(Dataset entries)

=== Section Start ===

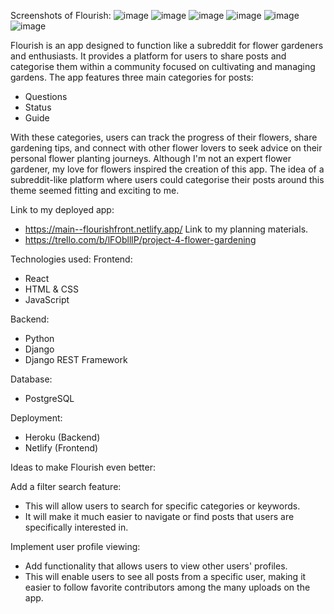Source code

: Screenshots of Flourish:
![image](https://github.com/user-attachments/assets/3640eb73-b8a4-4bf4-9078-e13251efbd80)
![image](https://github.com/user-attachments/assets/9da55df2-be0c-4eb6-bad0-6f6b22d23e29)
![image](https://github.com/user-attachments/assets/b160fe52-f08a-434f-bffc-342aa08181f6)
![image](https://github.com/user-attachments/assets/bccdf4b8-b3be-4be8-9541-927bfff570db)
![image](https://github.com/user-attachments/assets/035c0b54-a698-4003-8606-44a2ee5afe70)
![image](https://github.com/user-attachments/assets/17d41f07-a188-4af9-bee5-a7931b341167)

Flourish is an app designed to function like a subreddit for flower gardeners and enthusiasts. It provides a platform for users to share posts and categorise them within a community focused on cultivating and managing gardens. The app features three main categories for posts:

- Questions
- Status
- Guide

With these categories, users can track the progress of their flowers, share gardening tips, and connect with other flower lovers to seek advice on their personal flower planting journeys.
Although I'm not an expert flower gardener, my love for flowers inspired the creation of this app. The idea of a subreddit-like platform where users could categorise their posts around this theme seemed fitting and exciting to me.

Link to my deployed app:
- https://main--flourishfront.netlify.app/
Link to my planning materials.
- https://trello.com/b/lFOblllP/project-4-flower-gardening

Technologies used:
Frontend:
- React
- HTML & CSS
- JavaScript

Backend:
- Python
- Django
- Django REST Framework

Database:
- PostgreSQL

Deployment:
- Heroku (Backend)
- Netlify (Frontend)
  
Ideas to make Flourish even better:

Add a filter search feature:
- This will allow users to search for specific categories or keywords.
- It will make it much easier to navigate or find posts that users are specifically interested in.

Implement user profile viewing:
- Add functionality that allows users to view other users' profiles.
- This will enable users to see all posts from a specific user, making it easier to follow favorite contributors among the many uploads on the app.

=== Section End ===

▶ **EXERCISE DESCRIPTION**:
The answer should be an exact copy of the lines from the one containing "- Netlify (Frontend)" through the last line of the entries, both included.

▶ **RESPONSE AREA**:
- Netlify (Frontend)
  
Ideas to make Flourish even better:

Add a filter search feature:
- This will allow users to search for specific categories or keywords.
- It will make it much easier to navigate or find posts that users are specifically interested in.

Implement user profile viewing:
- Add functionality that allows users to view other users' profiles.
- This will enable users to see all posts from a specific user, making it easier to follow favorite contributors among the many uploads on the app.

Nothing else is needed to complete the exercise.